After the traitors take over Mars, the Imperial Fists blockade the planet for years. Kelbor-Hal wins the planet, but he is contained. He cannot fully use Mars the way he wants because Dorn’s defense of the Sol System limits Mars’s ability to send out fleets and materiel. Kelbor-Hal relies on agents and disciples to represent him in Horus’s wider war effort.

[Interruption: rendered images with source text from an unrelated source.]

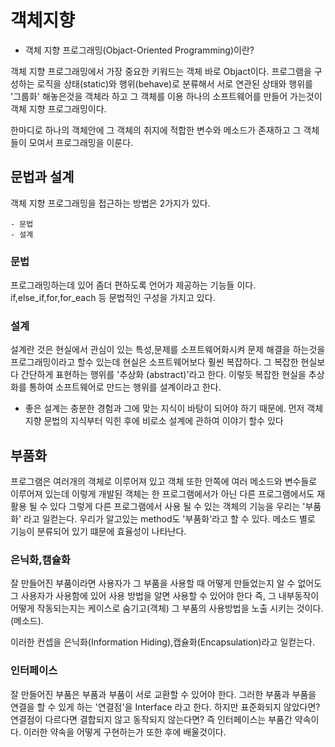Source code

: # 객체지향

- 객체 지향 프로그래밍(Objact-Oriented Programming)이란?

객체 지향 프로그래밍에서 가장 중요한 키워드는 객체 바로 Objact이다. 프로그램을 구성하는 로직을 상태(static)와 행위(behave)로 분류해서 서로 연관된 상태와 행위를 '그룹화' 해놓은것을 객체라 하고 그 객체를 이용 하나의 소프트웨어를 만들어 가는것이 객체 지향 프로그래밍이다.

한마디로 하나의 객체안에 그 객체의 취지에 적합한 변수와 메소드가 존재하고 그 객체들이 모여서 프로그래밍을 이룬다.


## 문법과 설계

객체 지향 프로그래밍을 접근하는 방법은 2가지가 있다.
```
- 문법
- 설계
```

### 문법

프로그래밍하는데 있어 좀더 편하도록 언어가 제공하는 기능들 이다. if,else_if,for,for_each 등 문법적인 구성을 가지고 있다. 

### 설계

설계란 것은 현실에서 관심이 있는 특성,문제를 소프트웨어화시켜 문제 해결을 하는것을 프로그래밍이라고 할수 있는데 현실은 소프트웨어보다 훨씬 복잡하다. 그 복잡한 현실보다 간단하게 표현하는 행위를 '추상화
(abstract)'라고 한다. 이렇듯 복잡한 현실을 추상화를 통하여 소프트웨어로 만드는 행위를 설계이라고 한다. 




- 좋은 설계는 충분한 경험과 그에 맞는 지식이 바탕이 되어야 하기 때문에. 먼저 객체지향 문법의 지식부터 익힌 후에 비로소 설계에 관하여 이야기 할수 있다

## 부품화

프로그램은 여러개의 객체로 이루어져 있고 객체 또한 안쪽에 여러 메소드와 변수들로 이루어져 있는데 이렇게 개발된 객체는 한 프로그램에서가 아닌 다른 프로그램에서도 재활용 될 수 있다 그렇게 다른 프로그램에서 사용 될 수 있는 객체의 기능을 우리는 '부품화' 라고 일컫는다. 우리가 알고있는 method도 '부품화'라고 할 수 있다.
메소드 별로 기능이 분류되어 있기 떄문에 효율성이 나타난다.

### 은닉화,캠슐화

잘 만들어진 부품이라면 사용자가 그 부품을 사용할 때 어떻게 만들었는지 알 수 없어도 그 사용자가 사용함에 있어 사용 방법을 알면 사용할 수 있어야 한다 즉, 그 내부동작이 어떻게 작동되는지는 케이스로 숨기고(객체) 그 부품의 사용방법을 노출 시키는 것이다.(메소드).

이러한 컨셉을 은닉화(Information Hiding),캡슐화(Encapsulation)라고 일컫는다.


### 인터페이스

잘 만들어진 부품은 부품과 부품이 서로 교환할 수 있어야 한다. 그러한 부품과 부품을 연결을 할 수 있게 하는 '연결점'을 Interface 라고 한다. 하지만 표준화되지 않았다면? 연결점이 다르다면 결합되지 않고 동작되지 않는다면? 즉 인터페이스는 부품간 약속이다. 이러한 약속을 어떻게 구현하는가 또한 후에 배울것이다. 





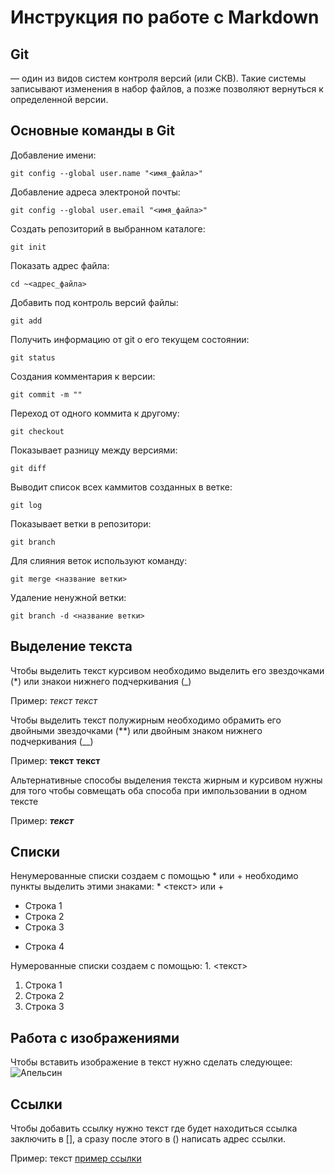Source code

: # Инструкция по работе с Markdown
## Git 
— один из видов систем контроля версий (или СКВ). Такие системы записывают изменения в набор файлов, а позже позволяют вернуться к определенной версии.
## Основные команды в Git 
Добавление имени:

```git config --global user.name "<имя_файла>"```

Добавление адреса электроной почты:

```git config --global user.email "<имя_файла>"```

Cоздать репозиторий в выбранном каталоге:

```git init```

Показать адрес файла:

```cd ~<адрес_файла>```

Добавить под контроль версий файлы: 

```git add```

Получить информацию от git о его текущем состоянии:

```git status```

Создания комментария к версии:

```git commit -m ""```

Переход от одного коммита к другому:

```git checkout```
  
Показывает разницу между версиями:

```git diff```

Выводит cписок всех каммитов созданных в ветке:

```git log```

Показывает ветки в репозитори:

```git branch```

Для слияния веток используют команду:

```git merge <название ветки>```

Удаление ненужной ветки:

```git branch -d <название ветки>```

## Выделение текста

Чтобы выделить текст курсивом необходимо выделить его звездочками (*) или знакои нижнего подчеркивания (_)

Пример:
*текст* _текст_

Чтобы выделить текст полужирным необходимо обрамить его двойными звездочками (**) или двойным знаком нижнего подчеркивания (__)

Пример: **текст** __текст__

Альтернативные способы выделения текста жирным и курсивом  нужны для того чтобы совмещать оба способа при импользовании в одном тексте

Пример: _**текст**_

## Списки

Ненумерованные списки создаем с помощью * или + необходимо пункты выделить этими знаками: * <текст> или +

* Строка 1
* Строка 2
* Строка 3
+ Строка 4

Нумерованные списки создаем с помощью: 1. <текст>

1. Строка 1
2. Строка 2
3. Строка 3
## Работа с изображениями 

Чтобы вставить изображение в текст нужно сделать следующее:
![Апельсин](orange.png)

## Ссылки

Чтобы добавить ссылку нужно текст где будет находиться ссылка заключить в [], а сразу после этого в () написать адрес ссылки.

Пример: текст [пример ссылки](http.example.ru)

During the final stage of the Solar War, Horus’s forces break the loyalist blockade and “liberate” Mars from Imperial containment. That allows Kelbor-Hal to take a more direct role again in the traitor war effort as the Siege of Terra begins. But even then, Kelbor-Hal remains on Mars to oversee reconstruction and muster fleets, rather than personally fighting at the Imperial Palace.
Once Horus is defeated at Terra, Mars is reclaimed by the Imperium. Kelbor-Hal’s Dark Mechanicum is ultimately driven away, and the loyalist Mechanicum/Adeptus Mechanicus survives, but the damage is permanent. The Heresy changes Mars forever. The Mechanicum’s old independence is broken and transformed into the Adeptus Mechanicus structure of the later Imperium. The Dark Mechanicum does not die; it survives as a heretek tradition tied to Chaos, daemon engines, forbidden science, and warp-corrupted technology.
Mars is the Heresy’s industrial betrayal. Davin corrupts Horus’s soul. Isstvan III reveals the betrayal. Isstvan V breaks the loyalist Legions. Calth ruins Ultramar. Signus tries to damn the Blood Angels. Terra decides the war. But Mars decides whether the Imperium’s own machinery serves the Emperor or Horus.
For a campaign, Mars should feel like this:
Political layer: Kelbor-Hal sells Mars to Horus for autonomy, STC knowledge, and forbidden vault access.
Religious layer: Orthodox Mechanicum dogma is used to condemn loyalists like Koriel Zeth, while traitors claim Terra caused the disaster.
Tech-horror layer: Scrapcode turns machines, life support, factories, comms, and war engines against their own masters.
Military layer: Titan Legions, Knight Houses, skitarii cohorts, Ordinatus engines, automata, and corrupted machines fight across forge-cities and volcanic industrial zones.
Secret-lore layer: Beneath all the war, the Dragon of Mars sleeps in the Noctis Labyrinthus, guarded by Dalia Cythera after Semyon passes the burden to her.
In one sentence: Mars is where Horus proves he can steal the Imperium’s weapons, not just its warriors — and where the birth of the Dark Mechanicum turns the Great Crusade’s greatest forge into a poisoned engine aimed at Terra.